La question n’est pas tant de se demander quelle portée cinématographique donner au documentaire de Michael Moore, que de questionner la traditionnelle tension entre la fin et les moyens. Il est indéniable que les dénonciations faites par son brulot, étayées et prouvées (même dans l’urgence), sont absolument confondantes et lèvent le voile sur une vérité déjà bien connue des experts, à savoir une collusion effrayante entre politique et corruption, pouvoir et copinages mercantiles visant à instrumentaliser toute l’histoire récente du pays, à savoir les attentats du 11septembre, donc, et la guerre en Irak qui en résulta. Les élites deviennent de véritables monstres armés d’un cynisme à toute épreuve, et la masse un troupeau manipulable à loisirs par l’entremise des médias complices : bienvenue aux Etats-Unis. Revoir cette affirmation effrontée de l’incompétence, la paresse et un alignement de mensonges fait d’autant plus mal lorsqu’on se prend à se souvenir qu’à l’époque, on pensait que la première puissance mondiale ne pourrait pas, à l’avenir, tomber plus bas en termes de leader.
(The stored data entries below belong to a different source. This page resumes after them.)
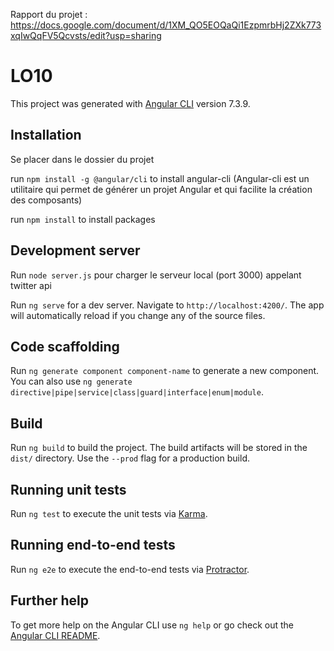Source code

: Rapport du projet :
https://docs.google.com/document/d/1XM_QO5EOQaQi1EzpmrbHj2ZXk773xqIwQqFV5Qcvsts/edit?usp=sharing

# LO10

This project was generated with [Angular CLI](https://github.com/angular/angular-cli) version 7.3.9.




## Installation
Se placer dans le dossier du projet

run `npm install -g @angular/cli` to install angular-cli   (Angular-cli est un utilitaire qui permet de générer un projet Angular et qui facilite la création des composants)

run `npm install` to install packages

## Development server

Run `node server.js` pour charger le serveur local (port 3000) appelant twitter api

Run `ng serve` for a dev server. Navigate to `http://localhost:4200/`. The app will automatically reload if you change any of the source files.

## Code scaffolding

Run `ng generate component component-name` to generate a new component. You can also use `ng generate directive|pipe|service|class|guard|interface|enum|module`.

## Build

Run `ng build` to build the project. The build artifacts will be stored in the `dist/` directory. Use the `--prod` flag for a production build.

## Running unit tests

Run `ng test` to execute the unit tests via [Karma](https://karma-runner.github.io).

## Running end-to-end tests

Run `ng e2e` to execute the end-to-end tests via [Protractor](http://www.protractortest.org/).

## Further help

To get more help on the Angular CLI use `ng help` or go check out the [Angular CLI README](https://github.com/angular/angular-cli/blob/master/README.md).
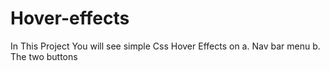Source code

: # Hover-effects
In This Project You will see simple Css Hover Effects on
a. Nav bar menu
b. The two buttons
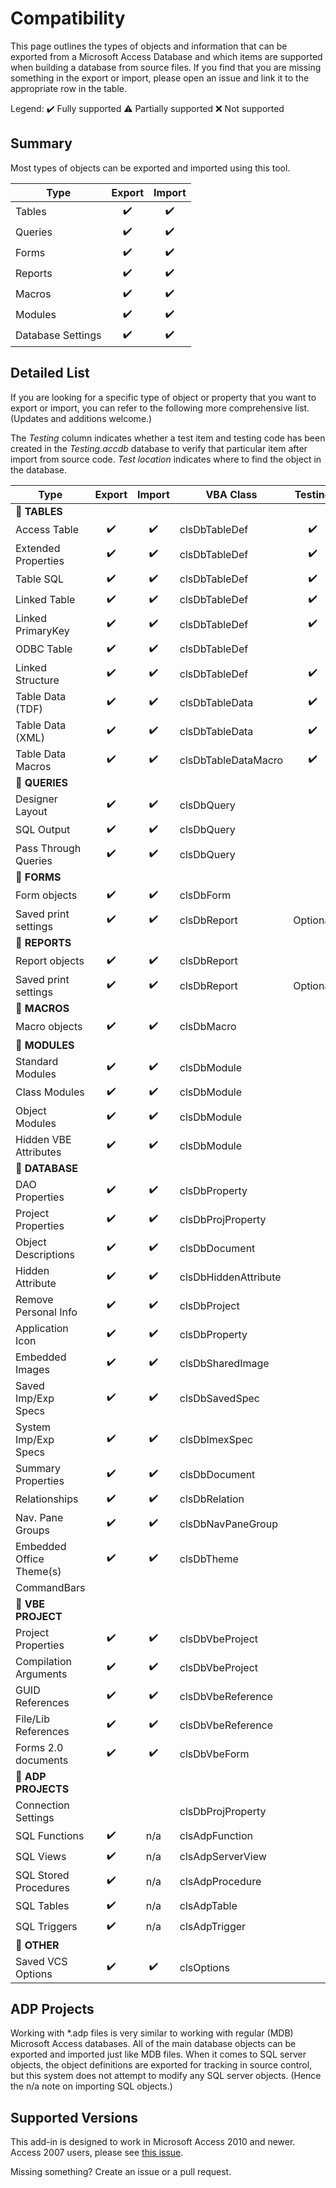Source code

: # Compatibility
This page outlines the types of objects and information that can be exported from a Microsoft Access Database and which items are supported when building a database from source files. If you find that you are missing something in the export or import, please open an issue and link it to the appropriate row in the table.

Legend: ✔️ Fully supported ⚠️ Partially supported ❌ Not supported

## Summary
Most types of objects can be exported and imported using this tool.

|Type     |Export|Import|
|---------|:----:|:----:|
|Tables   |✔️|✔️|
|Queries  |✔️|✔️|
|Forms    |✔️|✔️|
|Reports  |✔️|✔️|
|Macros   |✔️|✔️|
|Modules  |✔️|✔️|
|Database Settings|✔️|✔️|

## Detailed List

If you are looking for a specific type of object or property that you want to export or import, you can refer to the following more comprehensive list. (Updates and additions welcome.)

The *Testing* column indicates whether a test item and testing code has been created in the *Testing.accdb* database to verify that particular item after import from source code. *Test location* indicates where to find the object in the database.

|Type                     |Export|Import|VBA Class|Testing|Test Location|
|-------------------------|:----:|:----:|---------|:-----:|-------------|
|💼 **TABLES**
|Access Table             |✔️|✔️|clsDbTableDef|✔️|tblInternal|
|Extended Properties      |✔️|✔️|clsDbTableDef|✔️|tblInternal|
|Table SQL                |✔️|✔️|clsDbTableDef|✔️|tblInternal|
|Linked Table             |✔️|✔️|clsDbTableDef|✔️|tblLinkedAccess|
|Linked PrimaryKey        |✔️|✔️|clsDbTableDef|✔️|tblLinkedAccess|
|ODBC Table               |✔️|✔️|clsDbTableDef||
|Linked Structure         |✔️|✔️|clsDbTableDef|✔️|tblLinkedAccess|
|Table Data (TDF)         |✔️|✔️|clsDbTableData|✔️|tblInternal.txt|
|Table Data (XML)         |✔️|✔️|clsDbTableData|✔️|tblSaveXML.xml|
|Table Data Macros        |✔️|✔️|clsDbTableDataMacro|✔️|tblSaveXML|
|💼 **QUERIES**
|Designer Layout          |✔️|✔️|clsDbQuery||
|SQL Output               |✔️|✔️|clsDbQuery||
|Pass Through Queries     |✔️|✔️|clsDbQuery||
|💼 **FORMS**
|Form objects             |✔️|✔️|clsDbForm||
|Saved print settings     |✔️|✔️|clsDbReport|Optional
|💼 **REPORTS**
|Report objects           |✔️|✔️|clsDbReport
|Saved print settings     |✔️|✔️|clsDbReport|Optional
|💼 **MACROS**
|Macro objects            |✔️|✔️|clsDbMacro
|💼 **MODULES**
|Standard Modules         |✔️|✔️|clsDbModule
|Class Modules            |✔️|✔️|clsDbModule
|Object Modules           |✔️|✔️|clsDbModule
|Hidden VBE Attributes    |✔️|✔️|clsDbModule
|💼 **DATABASE**
|DAO Properties           |✔️|✔️|clsDbProperty
|Project Properties       |✔️|✔️|clsDbProjProperty
|Object Descriptions      |✔️|✔️|clsDbDocument
|Hidden Attribute         |✔️|✔️|clsDbHiddenAttribute
|Remove Personal Info     |✔️|✔️|clsDbProject
|Application Icon         |✔️|✔️|clsDbProperty
|Embedded Images          |✔️|✔️|clsDbSharedImage
|Saved Imp/Exp Specs      |✔️|✔️|clsDbSavedSpec
|System Imp/Exp Specs     |✔️|✔️|clsDbImexSpec
|Summary Properties       |✔️|✔️|clsDbDocument
|Relationships            |✔️|✔️|clsDbRelation
|Nav. Pane Groups         |✔️|✔️|clsDbNavPaneGroup
|Embedded Office Theme(s) |✔️|✔️|clsDbTheme
|CommandBars              |||
|💼 **VBE PROJECT**
|Project Properties       |✔️|✔️|clsDbVbeProject
|Compilation Arguments    |✔️|✔️|clsDbVbeProject
|GUID References          |✔️|✔️|clsDbVbeReference
|File/Lib References      |✔️|✔️|clsDbVbeReference
|Forms 2.0 documents      |✔️|✔️|clsDbVbeForm
|💼 **ADP PROJECTS**
|Connection Settings      |||clsDbProjProperty
|SQL Functions            |✔️|n/a|clsAdpFunction
|SQL Views                |✔️|n/a|clsAdpServerView
|SQL Stored Procedures    |✔️|n/a|clsAdpProcedure
|SQL Tables               |✔️|n/a|clsAdpTable
|SQL Triggers             |✔️|n/a|clsAdpTrigger
|💼 **OTHER**
|Saved VCS Options        |✔️|✔️|clsOptions


## ADP Projects

Working with *.adp files is very similar to working with regular (MDB) Microsoft Access databases. All of the main database objects can be exported and imported just like MDB files. When it comes to SQL server objects, the object definitions are exported for tracking in source control, but this system does not attempt to modify any SQL server objects. (Hence the n/a note on importing SQL objects.)

## Supported Versions
This add-in is designed to work in Microsoft Access 2010 and newer. Access 2007 users, please see [this issue](https://github.com/joyfullservice/msaccess-vcs-addin/issues/464).

Missing something? Create an issue or a pull request.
Hum.
La question est celle du traitement infligé à son sujet. On a souvent expliqué que la franche grossièreté du film était à prendre comme une arme que Moore dirige vers son propre pays, qui aurait visiblement besoin d’une telle tonalité pour comprendre les messages qu’on lui adresse. Au-delà de l’incommensurable tristesse - ou du mépris ? – d’une telle conclusion, on ne peut réellement se satisfaire des méthodes employées par le polémiste. Tout transpire la facilité et les grosses ficelles, le film se présentant, surtout dans sa première partie, comme une sorte de cartoon hystérique qui joue de toutes les ressorts (montage tourné à son avantage, voix off complaisante et à charge, musique ridiculisant les sujets à l’écran) et se présente comme une sorte de parodie écrite par un collégien satisfait de ses effets. Il en va de même pour les happenings (la lecture du Patriot Act en plein air, le recrutement des fils des membres du Congrès pour s’enrôler en Irak), qui semblent surtout destinés à starifier l’agitateur ravi de ses forfanteries, et ne mènent jamais à un véritable débat, une véritable discussion.
Cette uniformisation du discours (des interviews qui semblent accordés à des amis plus qu’à des experts, des questions guidées et des commentaires lourdement partiaux) finit clairement par desservir la cause : on a beau, sans l’ombre d’un doute, haïr les élites conspuées, on s’irrite aussi du ton général au point de douter de certaines méthodes, quand on ne sombre pas dans l’embarras face à l’exploitation éhontée des larmes d’une mère ayant perdu son fils sur le front irakien, dans une seconde partie trop longue, mal montée et répétitive.
Combattre le mal par le mal ? Question délicate. Le traitement, plus fictionnel cette fois, choisi par Adam McKay dans Vice, avec davantage de recul, jouait un peu la même carte, celle d’une satire qui joue sur les gros effets pour dénoncer la mascarade du réel. Mais les créateurs de la fiction avaient le mérite de s’effacer derrière un récit et des comédiens pour un spectacle qui sabotait lui-même toute cette gigantesque escroquerie. On ne peut pas en dire autant de ce documentaire dans lequel le polémiste semble bien trop préoccupé à tirer la couverture à lui.